(DATA FOR THIS EXERCISE)

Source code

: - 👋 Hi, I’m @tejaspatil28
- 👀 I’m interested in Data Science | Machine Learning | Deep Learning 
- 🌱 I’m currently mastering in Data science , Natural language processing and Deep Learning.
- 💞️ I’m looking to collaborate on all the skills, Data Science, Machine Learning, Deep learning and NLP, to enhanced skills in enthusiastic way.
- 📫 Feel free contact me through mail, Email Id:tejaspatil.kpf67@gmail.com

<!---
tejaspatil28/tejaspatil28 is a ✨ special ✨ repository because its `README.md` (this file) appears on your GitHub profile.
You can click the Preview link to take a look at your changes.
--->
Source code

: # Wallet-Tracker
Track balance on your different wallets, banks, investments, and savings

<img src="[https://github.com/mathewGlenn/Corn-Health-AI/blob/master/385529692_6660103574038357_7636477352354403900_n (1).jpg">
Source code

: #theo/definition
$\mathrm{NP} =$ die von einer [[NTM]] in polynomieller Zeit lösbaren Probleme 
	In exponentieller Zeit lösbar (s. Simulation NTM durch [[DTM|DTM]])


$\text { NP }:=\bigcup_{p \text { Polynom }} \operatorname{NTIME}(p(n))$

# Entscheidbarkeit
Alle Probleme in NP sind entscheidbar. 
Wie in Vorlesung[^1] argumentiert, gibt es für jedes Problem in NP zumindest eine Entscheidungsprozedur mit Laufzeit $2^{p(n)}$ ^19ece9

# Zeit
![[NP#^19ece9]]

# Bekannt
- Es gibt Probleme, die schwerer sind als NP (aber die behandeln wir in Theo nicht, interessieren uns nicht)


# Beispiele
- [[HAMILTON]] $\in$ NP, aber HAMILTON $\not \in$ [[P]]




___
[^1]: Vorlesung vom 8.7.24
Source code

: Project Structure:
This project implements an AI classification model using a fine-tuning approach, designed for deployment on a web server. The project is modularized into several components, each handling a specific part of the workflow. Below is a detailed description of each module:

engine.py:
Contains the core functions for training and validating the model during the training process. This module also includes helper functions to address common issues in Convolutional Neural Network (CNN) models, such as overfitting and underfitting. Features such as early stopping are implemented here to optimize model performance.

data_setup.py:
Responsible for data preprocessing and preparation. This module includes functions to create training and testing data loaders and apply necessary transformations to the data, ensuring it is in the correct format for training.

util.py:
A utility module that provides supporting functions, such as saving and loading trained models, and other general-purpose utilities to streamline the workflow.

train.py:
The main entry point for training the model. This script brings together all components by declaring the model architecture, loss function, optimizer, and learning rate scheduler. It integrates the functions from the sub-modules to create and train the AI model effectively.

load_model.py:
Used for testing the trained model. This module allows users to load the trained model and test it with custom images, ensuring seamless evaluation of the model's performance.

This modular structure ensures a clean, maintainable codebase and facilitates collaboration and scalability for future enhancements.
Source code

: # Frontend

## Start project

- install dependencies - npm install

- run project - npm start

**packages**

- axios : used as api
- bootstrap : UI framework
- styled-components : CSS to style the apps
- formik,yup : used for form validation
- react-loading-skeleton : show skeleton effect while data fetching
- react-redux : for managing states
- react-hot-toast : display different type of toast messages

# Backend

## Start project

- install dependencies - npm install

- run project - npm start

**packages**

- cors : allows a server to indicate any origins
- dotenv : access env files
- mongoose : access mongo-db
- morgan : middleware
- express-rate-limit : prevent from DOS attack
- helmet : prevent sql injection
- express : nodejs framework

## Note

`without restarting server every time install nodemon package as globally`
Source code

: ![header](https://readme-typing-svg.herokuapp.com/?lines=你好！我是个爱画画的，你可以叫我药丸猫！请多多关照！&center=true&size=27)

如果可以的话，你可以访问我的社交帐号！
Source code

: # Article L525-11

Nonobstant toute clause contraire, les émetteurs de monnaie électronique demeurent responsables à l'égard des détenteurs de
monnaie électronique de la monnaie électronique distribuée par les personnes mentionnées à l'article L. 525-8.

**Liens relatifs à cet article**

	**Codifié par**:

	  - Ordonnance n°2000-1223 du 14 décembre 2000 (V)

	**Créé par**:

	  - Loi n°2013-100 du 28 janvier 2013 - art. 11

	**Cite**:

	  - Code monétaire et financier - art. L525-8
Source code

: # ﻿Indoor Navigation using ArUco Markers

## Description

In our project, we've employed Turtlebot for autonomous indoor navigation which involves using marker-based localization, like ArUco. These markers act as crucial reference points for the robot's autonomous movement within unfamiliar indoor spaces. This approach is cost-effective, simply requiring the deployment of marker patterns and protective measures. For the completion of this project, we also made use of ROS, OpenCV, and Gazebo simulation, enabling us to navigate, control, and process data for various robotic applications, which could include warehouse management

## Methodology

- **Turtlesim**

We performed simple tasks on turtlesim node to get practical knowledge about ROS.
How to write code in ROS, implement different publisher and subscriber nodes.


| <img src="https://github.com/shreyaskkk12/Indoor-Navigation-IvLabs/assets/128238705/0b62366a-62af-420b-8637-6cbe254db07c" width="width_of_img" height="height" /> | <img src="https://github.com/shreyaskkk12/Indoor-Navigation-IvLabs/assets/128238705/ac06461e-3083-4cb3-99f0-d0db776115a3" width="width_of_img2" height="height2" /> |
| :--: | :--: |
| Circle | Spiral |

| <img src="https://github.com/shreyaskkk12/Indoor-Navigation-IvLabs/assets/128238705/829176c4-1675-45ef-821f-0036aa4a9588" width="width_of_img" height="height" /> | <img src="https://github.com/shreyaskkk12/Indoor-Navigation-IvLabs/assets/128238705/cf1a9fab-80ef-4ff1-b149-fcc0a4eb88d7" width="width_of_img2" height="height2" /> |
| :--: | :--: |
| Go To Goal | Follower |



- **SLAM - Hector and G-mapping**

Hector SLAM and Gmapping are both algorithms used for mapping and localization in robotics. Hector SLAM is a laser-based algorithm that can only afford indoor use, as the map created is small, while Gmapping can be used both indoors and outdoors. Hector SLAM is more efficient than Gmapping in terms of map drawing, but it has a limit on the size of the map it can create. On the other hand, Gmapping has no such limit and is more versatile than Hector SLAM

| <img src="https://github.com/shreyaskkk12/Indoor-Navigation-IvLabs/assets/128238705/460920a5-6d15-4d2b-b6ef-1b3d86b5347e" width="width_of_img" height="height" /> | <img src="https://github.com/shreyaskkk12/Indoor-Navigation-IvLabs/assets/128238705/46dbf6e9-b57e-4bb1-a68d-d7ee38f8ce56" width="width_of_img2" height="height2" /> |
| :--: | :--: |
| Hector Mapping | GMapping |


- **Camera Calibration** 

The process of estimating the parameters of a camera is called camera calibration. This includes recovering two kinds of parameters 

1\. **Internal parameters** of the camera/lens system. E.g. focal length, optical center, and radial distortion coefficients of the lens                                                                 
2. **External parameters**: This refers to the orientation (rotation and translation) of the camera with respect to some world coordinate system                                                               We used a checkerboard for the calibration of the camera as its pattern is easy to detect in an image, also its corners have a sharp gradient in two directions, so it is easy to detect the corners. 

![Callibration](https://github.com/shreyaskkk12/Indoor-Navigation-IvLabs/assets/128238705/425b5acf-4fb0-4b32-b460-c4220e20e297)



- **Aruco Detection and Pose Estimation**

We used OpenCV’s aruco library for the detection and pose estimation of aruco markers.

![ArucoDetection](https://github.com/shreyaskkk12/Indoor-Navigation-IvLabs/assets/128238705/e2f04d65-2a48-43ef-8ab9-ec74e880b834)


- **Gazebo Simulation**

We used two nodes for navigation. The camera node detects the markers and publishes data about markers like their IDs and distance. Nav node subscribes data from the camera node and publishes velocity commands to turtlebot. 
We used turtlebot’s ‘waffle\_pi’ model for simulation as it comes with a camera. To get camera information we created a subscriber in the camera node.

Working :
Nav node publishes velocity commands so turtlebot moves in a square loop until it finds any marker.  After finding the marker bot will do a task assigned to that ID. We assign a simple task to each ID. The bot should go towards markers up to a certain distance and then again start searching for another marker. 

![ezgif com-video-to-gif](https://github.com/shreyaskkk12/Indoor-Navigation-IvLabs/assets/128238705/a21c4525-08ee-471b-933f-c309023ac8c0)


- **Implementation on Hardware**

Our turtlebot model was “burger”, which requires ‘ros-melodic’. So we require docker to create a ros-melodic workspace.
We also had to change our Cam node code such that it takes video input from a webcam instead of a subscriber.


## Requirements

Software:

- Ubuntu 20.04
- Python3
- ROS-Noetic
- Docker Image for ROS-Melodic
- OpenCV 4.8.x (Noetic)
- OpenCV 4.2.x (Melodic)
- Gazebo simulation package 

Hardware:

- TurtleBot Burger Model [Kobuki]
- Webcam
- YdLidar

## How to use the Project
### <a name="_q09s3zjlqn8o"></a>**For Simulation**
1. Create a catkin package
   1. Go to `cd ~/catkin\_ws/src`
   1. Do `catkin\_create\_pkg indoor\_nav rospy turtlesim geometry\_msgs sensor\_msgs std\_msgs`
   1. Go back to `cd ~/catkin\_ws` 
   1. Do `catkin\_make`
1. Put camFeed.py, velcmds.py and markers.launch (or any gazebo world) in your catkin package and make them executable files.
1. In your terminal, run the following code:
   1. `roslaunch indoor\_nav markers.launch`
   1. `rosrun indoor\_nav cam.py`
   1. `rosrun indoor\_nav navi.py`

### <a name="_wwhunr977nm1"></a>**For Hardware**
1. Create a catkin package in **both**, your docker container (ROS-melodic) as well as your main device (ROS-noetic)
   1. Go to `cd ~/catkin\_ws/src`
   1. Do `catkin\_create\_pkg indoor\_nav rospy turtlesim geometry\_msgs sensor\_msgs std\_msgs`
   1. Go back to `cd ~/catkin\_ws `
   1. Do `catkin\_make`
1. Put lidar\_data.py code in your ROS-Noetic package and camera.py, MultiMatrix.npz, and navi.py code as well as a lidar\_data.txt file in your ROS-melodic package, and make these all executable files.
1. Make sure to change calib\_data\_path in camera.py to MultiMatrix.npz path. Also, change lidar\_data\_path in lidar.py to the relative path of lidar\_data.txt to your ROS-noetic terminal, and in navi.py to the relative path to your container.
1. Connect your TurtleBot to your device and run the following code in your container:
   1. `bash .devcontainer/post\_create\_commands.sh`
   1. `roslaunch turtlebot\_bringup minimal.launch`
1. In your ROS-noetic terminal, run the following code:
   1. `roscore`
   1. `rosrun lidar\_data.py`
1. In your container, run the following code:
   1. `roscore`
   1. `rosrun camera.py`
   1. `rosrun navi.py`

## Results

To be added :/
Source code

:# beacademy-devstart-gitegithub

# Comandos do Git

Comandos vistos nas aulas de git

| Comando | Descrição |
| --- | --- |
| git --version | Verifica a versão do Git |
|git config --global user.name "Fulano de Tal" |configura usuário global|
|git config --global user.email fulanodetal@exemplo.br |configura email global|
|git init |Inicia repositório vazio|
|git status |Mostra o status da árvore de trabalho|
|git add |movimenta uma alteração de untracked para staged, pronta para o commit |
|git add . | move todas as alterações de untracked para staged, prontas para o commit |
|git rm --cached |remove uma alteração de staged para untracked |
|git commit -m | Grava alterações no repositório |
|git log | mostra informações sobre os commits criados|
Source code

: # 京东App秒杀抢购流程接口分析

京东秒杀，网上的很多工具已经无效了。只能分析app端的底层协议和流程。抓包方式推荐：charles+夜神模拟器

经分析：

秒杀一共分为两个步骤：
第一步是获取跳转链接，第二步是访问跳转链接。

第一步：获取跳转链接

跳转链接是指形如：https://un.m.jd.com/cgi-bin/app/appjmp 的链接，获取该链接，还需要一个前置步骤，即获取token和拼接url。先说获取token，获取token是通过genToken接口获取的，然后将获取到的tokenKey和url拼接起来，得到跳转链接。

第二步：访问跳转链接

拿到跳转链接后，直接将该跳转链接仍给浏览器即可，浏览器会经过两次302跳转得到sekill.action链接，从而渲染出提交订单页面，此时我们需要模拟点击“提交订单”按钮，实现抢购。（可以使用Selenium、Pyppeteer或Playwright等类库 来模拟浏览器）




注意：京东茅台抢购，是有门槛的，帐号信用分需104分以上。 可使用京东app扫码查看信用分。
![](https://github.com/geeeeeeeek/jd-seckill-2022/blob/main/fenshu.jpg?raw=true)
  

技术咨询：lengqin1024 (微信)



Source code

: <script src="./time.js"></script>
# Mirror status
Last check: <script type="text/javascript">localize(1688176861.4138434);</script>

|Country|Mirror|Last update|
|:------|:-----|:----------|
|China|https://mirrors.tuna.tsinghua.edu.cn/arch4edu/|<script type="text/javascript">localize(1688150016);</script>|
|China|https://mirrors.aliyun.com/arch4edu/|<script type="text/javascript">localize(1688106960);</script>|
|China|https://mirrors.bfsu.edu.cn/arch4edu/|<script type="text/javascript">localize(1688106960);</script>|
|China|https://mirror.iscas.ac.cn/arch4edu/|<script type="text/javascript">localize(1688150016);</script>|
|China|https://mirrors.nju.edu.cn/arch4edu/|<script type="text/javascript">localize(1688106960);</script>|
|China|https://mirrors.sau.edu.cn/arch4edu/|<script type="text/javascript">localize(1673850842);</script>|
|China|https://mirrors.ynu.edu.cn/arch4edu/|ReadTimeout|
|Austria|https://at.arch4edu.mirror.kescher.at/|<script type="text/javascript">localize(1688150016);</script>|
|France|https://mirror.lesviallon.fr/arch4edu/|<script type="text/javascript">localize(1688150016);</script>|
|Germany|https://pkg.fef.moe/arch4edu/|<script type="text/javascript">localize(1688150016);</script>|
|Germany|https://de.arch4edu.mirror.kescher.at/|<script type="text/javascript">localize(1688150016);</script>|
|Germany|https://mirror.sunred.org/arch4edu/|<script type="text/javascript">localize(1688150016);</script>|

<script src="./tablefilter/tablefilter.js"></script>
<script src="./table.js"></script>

(End DATA FOR THIS EXERCISE)

YOUR ASSIGNMENT: Using the entries, count the lines that hold the string "well"; nothing but the number is needed.

SOLUTION: 2